Ces exercices et l'esprit dans lequel ils doivent être faits sont, ou devraient être en usage à l'école et au collège.

Depuis plusieurs années, l'Association Française pour la Lecture propose aux enseignants toute une politique (dont la collaboration étroite avec les parents) et toute une panoplie d'instru­ments (livres théoriques et pratiques, outils pédagogiques, jeux, fichiers de fabrication, fichier d'entraînement « ATEL », logiciel d'entraînement, « ELMO », etc.).

Nous souhaitons donc que nos conseils coïncident avec l'action de l'école. Dans le cas contraire, soyez persuadés de leur utilité.

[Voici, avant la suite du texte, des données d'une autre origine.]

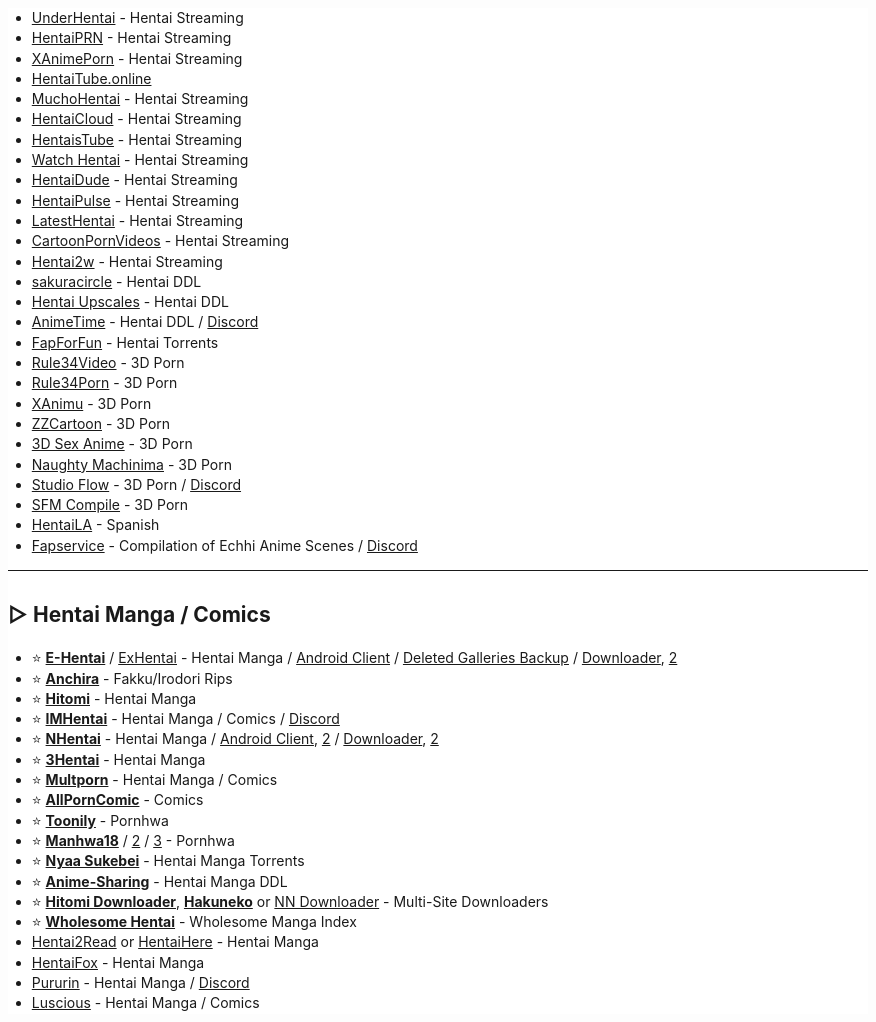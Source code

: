 - [UnderHentai](https://www.underhentai.net/) - Hentai Streaming
- [HentaiPRN](https://hentaiprn.com/) - Hentai Streaming
- [XAnimePorn](https://www.xanimeporn.com/) - Hentai Streaming
- [HentaiTube.online](https://www.hentaitube.online/)
- [MuchoHentai](https://muchohentai.com/) - Hentai Streaming
- [HentaiCloud](https://www.hentaicloud.com/) - Hentai Streaming
- [HentaisTube](https://www.hentais.tube/) - Hentai Streaming
- [Watch Hentai](https://watchhentai.net/) - Hentai Streaming
- [HentaiDude](https://hentaidude.com/) - Hentai Streaming
- [HentaiPulse](https://hentaipulse.com/) - Hentai Streaming
- [LatestHentai](https://latesthentai.com/) - Hentai Streaming
- [CartoonPornVideos](https://www.cartoonpornvideos.com/) - Hentai Streaming
- [Hentai2w](https://hentai2w.com/) - Hentai Streaming
- [sakuracircle](https://sakuracircle.com/) - Hentai DDL
- [Hentai Upscales](https://t.me/+4zMgLbnhiF5hZGRk) - Hentai DDL
- [AnimeTime](https://www.animetime.pw/) - Hentai DDL /
  [Discord](https://discord.com/invite/RuYuu9uT)
- [FapForFun](https://fapforfun.net/) - Hentai Torrents
- [Rule34Video](https://rule34video.com/) - 3D Porn
- [Rule34Porn](https://rule34porn.net/) - 3D Porn
- [XAnimu](https://xanimu.com/) - 3D Porn
- [ZZCartoon](https://www.zzcartoon.com/) - 3D Porn
- [3D Sex Anime](https://www.3dsexanime.xyz/) - 3D Porn
- [Naughty Machinima](https://www.naughtymachinima.com/) - 3D Porn
- [Studio Flow](https://studiofow.com/movies/) - 3D Porn /
  [Discord](https://discord.com/invite/zUgDe3B)
- [SFM Compile](https://sfmcompile.club/) - 3D Porn
- [HentaiLA](https://www4.hentaila.com/) - Spanish
- [Fapservice](https://fapservice.com/) - Compilation of Echhi Anime Scenes /
  [Discord](https://discord.com/invite/sTaEawE)

---

## ▷ Hentai Manga / Comics

- ⭐ **[E-Hentai](https://e-hentai.org/)** / [ExHentai](https://exhentai.org/) - Hentai Manga /
  [Android Client](https://github.com/honjow/FEhViewer) /
  [Deleted Galleries Backup](https://panda.chaika.moe/) /
  [Downloader](https://gitlab.com/squishydreams/pandaforever),
  [2](https://github.com/ccloli/E-Hentai-Downloader)
- ⭐ **[Anchira](https://anchira.to/)** - Fakku/Irodori Rips
- ⭐ **[Hitomi](https://hitomi.la/)** - Hentai Manga
- ⭐ **[IMHentai](https://imhentai.xxx/)** - Hentai Manga / Comics /
  [Discord](https://discord.com/invite/GRTKFhavEG)
- ⭐ **[NHentai](https://nhentai.net/)** - Hentai Manga /
  [Android Client](https://github.com/Dar9586/NClientV2), [2](https://ttdyce.com/apps/nhviewer/) /
  [Downloader](https://github.com/RicterZ/nhentai),
  [2](https://github.com/Xwilarg/NHentaiDownloader)
- ⭐ **[3Hentai](https://3hentai.net/)** - Hentai Manga
- ⭐ **[Multporn](https://multporn.net/)** - Hentai Manga / Comics
- ⭐ **[AllPornComic](https://allporncomic.com/)** - Comics
- ⭐ **[Toonily](https://toonily.me/)** - Pornhwa
- ⭐ **[Manhwa18](https://manhwa18.net/)** / [2](https://manhwa18.com/) /
  [3](https://pornwa.club/) - Pornhwa
- ⭐ **[Nyaa Sukebei](https://sukebei.nyaa.si/)** - Hentai Manga Torrents
- ⭐ **[Anime-Sharing](https://www.anime-sharing.com/#downloads-requests)** - Hentai Manga DDL
- ⭐ **[Hitomi Downloader](https://github.com/KurtBestor/Hitomi-Downloader)**,
  **[Hakuneko](https://hakuneko.download/)** or
  [NN Downloader](https://github.com/Official-Husko/NN-Downloader) - Multi-Site Downloaders
- ⭐ **[Wholesome Hentai](https://wholesomelist.com/)** - Wholesome Manga Index
- [Hentai2Read](https://hentai2read.com/) or [HentaiHere](https://hentaihere.com/) - Hentai Manga
- [HentaiFox](https://hentaifox.com/) - Hentai Manga
- [Pururin](https://pururin.to/) - Hentai Manga / [Discord](https://discord.com/invite/PtrzM4aVFv)
- [Luscious](https://www.luscious.net/) - Hentai Manga / Comics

Elle est indiscutable car en matière d'apprentissage (quel qu'il soit) :

ON DOIT APPRENDRE A FAIRE CE QU'IL FAUT SAVOIR FAIRE. En lecture, il faut savoir identi­fier très vite, anticiper en permanence. C'est ce qu'il faut apprendre. Et ce, dès les débuts de l'apprentissage et tout au long de la scolarité.

C'est en agissant dans ce sens que l'école pourra jouer un rôle déterminant dans la réussite en lecture de la grande majorité des enfants. A la condition d'admettre que cet apprentissage, tout comme celui de la parole, n'est pas l'affaire exclusive de spécialistes, mais L'AFFAIRE DE TOUS. En ce sens, n'hésitez pas à faire part à l'enseignant de votre enfant des conseils de l'A.F.L. que vous entendez suivre.